I want to tell you about my favorite author: F. W. Boreham. If you asked him his profession, he would say he was a pastor; but he was superlative as a writer. You would think that I was joking if I told you that, when he was a child, a gypsy told his nanny that if she put a pen in his hand, he would never want for work. But it is a story that he laughed in recounting. He was among Charles Spurgeon’s last personally chosen students for his Bible school. When Charles’ brother, James Spurgeon, returned from New Zealand needing a replacement in those remote islands, Boreham accepted the charge. It was the start of a long life of ministry and writing in New Zealand and Australia.

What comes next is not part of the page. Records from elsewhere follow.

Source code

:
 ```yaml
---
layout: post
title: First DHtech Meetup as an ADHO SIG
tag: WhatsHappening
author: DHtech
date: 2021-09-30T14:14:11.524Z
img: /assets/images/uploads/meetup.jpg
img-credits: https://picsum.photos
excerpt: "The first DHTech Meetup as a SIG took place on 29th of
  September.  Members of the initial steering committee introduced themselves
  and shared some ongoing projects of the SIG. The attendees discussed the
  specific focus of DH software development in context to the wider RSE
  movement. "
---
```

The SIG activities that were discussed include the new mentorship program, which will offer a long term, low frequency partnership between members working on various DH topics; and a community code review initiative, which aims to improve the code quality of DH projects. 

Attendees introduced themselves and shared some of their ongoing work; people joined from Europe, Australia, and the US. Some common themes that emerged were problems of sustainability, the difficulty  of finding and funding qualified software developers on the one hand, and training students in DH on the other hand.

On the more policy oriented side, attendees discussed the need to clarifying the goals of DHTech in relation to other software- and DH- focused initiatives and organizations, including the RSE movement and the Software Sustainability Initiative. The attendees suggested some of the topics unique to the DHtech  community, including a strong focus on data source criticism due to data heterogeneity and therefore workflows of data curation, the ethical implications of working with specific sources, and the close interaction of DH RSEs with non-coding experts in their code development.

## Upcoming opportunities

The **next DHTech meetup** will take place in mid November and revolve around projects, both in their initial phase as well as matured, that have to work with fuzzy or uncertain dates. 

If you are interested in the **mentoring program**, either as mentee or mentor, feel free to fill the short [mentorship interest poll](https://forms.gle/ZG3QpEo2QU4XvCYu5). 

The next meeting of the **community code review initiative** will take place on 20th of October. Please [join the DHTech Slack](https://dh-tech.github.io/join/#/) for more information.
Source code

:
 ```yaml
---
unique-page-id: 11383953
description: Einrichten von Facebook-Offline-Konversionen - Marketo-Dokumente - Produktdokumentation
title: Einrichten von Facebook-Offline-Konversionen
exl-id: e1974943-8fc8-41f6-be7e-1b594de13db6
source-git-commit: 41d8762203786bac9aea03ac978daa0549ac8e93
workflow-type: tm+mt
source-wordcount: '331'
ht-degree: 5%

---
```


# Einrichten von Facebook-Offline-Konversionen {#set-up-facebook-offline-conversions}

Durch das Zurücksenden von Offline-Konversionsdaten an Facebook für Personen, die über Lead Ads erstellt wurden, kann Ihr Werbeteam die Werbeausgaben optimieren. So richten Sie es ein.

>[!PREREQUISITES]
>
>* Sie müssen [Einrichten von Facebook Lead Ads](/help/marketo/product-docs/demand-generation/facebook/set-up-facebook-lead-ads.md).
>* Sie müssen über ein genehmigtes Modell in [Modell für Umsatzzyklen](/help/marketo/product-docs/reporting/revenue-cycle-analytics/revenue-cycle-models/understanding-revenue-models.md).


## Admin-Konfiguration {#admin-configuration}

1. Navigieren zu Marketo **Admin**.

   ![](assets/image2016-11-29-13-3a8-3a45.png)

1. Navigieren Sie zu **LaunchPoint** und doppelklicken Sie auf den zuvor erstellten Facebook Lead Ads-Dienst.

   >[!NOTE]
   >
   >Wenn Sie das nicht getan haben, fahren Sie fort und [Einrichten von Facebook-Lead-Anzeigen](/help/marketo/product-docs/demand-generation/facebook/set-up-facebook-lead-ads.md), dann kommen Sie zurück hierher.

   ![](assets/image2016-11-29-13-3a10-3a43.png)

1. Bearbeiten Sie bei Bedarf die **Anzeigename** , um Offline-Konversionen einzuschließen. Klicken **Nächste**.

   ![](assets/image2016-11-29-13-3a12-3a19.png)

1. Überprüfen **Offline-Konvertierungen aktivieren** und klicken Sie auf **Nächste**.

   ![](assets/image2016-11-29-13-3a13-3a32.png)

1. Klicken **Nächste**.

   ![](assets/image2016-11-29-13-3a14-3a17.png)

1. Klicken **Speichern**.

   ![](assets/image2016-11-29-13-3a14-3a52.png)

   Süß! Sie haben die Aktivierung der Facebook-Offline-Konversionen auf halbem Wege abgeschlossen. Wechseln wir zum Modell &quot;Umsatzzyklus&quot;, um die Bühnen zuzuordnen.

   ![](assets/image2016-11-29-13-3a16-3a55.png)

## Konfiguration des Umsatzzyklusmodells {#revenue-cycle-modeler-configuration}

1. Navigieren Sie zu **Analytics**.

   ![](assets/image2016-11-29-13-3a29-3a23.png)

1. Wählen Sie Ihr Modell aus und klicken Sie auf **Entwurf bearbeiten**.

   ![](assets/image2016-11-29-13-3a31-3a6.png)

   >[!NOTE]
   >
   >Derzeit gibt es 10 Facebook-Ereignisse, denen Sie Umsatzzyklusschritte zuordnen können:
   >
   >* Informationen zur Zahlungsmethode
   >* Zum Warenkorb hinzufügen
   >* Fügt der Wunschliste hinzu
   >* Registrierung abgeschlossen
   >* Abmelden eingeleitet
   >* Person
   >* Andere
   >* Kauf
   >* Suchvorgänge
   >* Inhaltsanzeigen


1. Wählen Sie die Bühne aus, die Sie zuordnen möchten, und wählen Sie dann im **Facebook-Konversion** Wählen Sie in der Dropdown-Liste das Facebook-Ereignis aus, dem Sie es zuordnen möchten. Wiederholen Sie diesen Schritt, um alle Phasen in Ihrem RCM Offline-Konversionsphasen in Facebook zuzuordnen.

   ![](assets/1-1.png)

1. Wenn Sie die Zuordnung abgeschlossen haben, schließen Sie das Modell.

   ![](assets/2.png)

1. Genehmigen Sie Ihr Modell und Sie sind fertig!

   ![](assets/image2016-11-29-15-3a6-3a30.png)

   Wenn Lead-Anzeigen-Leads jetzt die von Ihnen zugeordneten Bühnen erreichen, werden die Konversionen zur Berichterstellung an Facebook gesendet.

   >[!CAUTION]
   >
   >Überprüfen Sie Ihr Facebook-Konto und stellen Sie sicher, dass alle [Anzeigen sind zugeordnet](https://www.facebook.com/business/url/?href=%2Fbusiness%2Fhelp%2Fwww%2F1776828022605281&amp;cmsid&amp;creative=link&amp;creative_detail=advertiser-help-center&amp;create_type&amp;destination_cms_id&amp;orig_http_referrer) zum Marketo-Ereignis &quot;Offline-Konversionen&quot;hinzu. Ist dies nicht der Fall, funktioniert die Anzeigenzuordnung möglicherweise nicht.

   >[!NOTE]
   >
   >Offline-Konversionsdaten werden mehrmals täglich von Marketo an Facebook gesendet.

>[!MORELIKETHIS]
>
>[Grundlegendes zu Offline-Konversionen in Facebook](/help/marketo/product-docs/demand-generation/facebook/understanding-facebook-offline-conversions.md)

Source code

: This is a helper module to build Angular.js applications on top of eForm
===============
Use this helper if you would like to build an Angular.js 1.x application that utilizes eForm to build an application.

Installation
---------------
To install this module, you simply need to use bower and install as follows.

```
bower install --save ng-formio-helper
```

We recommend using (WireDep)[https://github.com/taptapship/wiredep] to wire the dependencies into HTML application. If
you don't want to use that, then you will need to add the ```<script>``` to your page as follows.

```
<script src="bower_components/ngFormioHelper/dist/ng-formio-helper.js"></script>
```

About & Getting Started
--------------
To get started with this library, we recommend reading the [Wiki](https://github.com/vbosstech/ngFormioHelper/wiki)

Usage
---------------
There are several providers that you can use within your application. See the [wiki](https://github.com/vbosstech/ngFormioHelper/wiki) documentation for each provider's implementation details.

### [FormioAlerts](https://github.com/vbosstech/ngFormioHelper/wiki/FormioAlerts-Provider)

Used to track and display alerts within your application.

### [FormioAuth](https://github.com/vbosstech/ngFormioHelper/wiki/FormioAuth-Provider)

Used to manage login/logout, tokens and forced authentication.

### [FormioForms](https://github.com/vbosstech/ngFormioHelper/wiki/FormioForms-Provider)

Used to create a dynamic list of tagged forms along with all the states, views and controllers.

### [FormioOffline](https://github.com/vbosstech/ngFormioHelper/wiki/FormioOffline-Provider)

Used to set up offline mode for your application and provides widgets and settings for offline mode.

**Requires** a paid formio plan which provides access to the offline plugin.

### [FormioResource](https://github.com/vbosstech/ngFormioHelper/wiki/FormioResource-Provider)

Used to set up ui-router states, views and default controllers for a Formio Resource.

In the early twentieth century, at a preachers’ conference, one preacher said of F. W. Boreham that his books were on all their shelves, his name was on all their lips, and his illustrations were in all their sermons. Many years later, in 1959, Ruth Graham, wife of Billy Graham, said that she had read almost all of his books and was in the process of acquiring and finishing the last few. While preaching in the area, Billy Graham made a special trip to visit this famous writer and preacher. Impeccable timing, as it turned out to be the last year of the author’s life.
Today writer and apologist Ravi Zacharias reads an essay by him everyday. That is, some call them essays; others call them sermons. They straddle the line between preaching and storytelling; they are deep enough to be studied by a trained philosopher, creative enough to captivate anyone in need of a great story, inspiring enough to satisfy any Christian thirsty for living water.
I suppose Boreham’s writings should speak for him, although several eminent men have spoken for him too. Spurgeon, one of the 19th century’s greatest preachers, and an Englishman; Billy Graham, one of the 20th century’s greatest evangelists, an American; and Ravi Zacharias, one of the 21st century’s greatest apologists, an Indian—they all tipped their hat to this writer. Because of his long life and early commitment to read a book every week, he seems to quote or reference every famous Christian of his time, including not only preachers, but missionaries, inventors, scientists, storytellers, and adventurers.
F. W. Boreham wrote over 2000 biographical articles for an Australia newspaper during his lifetime, many of which were put into his books. With 52 full-length books and dozens of booklets to his name, he was, until 1990, the most prolific religious writer in Australia’s history. Today his readers agree that no one else has such a knack for taking a commonplace topic or story, and zooming out his lens until, at the end of almost every essay, you gain a glimpse of Christ that impels you to worship. He also had an unparalleled way of saving his punchline until you thought it would never come.
If all this sounds like creative hyperbole to you, then consult his writings for yourself; and tell me if he has ever been beaten in his superlative skill to take an ordinary topic and point you to an extraordinary Savior.
Of course, I can’t forget the one who taught Boreham all he knew. The rabbi who wrote no books and died young, but awed the world by using everyday stories, untapped Scripture insights, God’s creation, or mere questions. He found his sermons in a coin, a fig tree, a highway robbery, a shepherd, the flowers, the birds, the harvest, the weather—and among his loftiest subjects, a meal including bread and wine. Following in the God-man’s footsteps, Frank William Boreham had a perfect ally and ample approval to point from the creation to the Creator.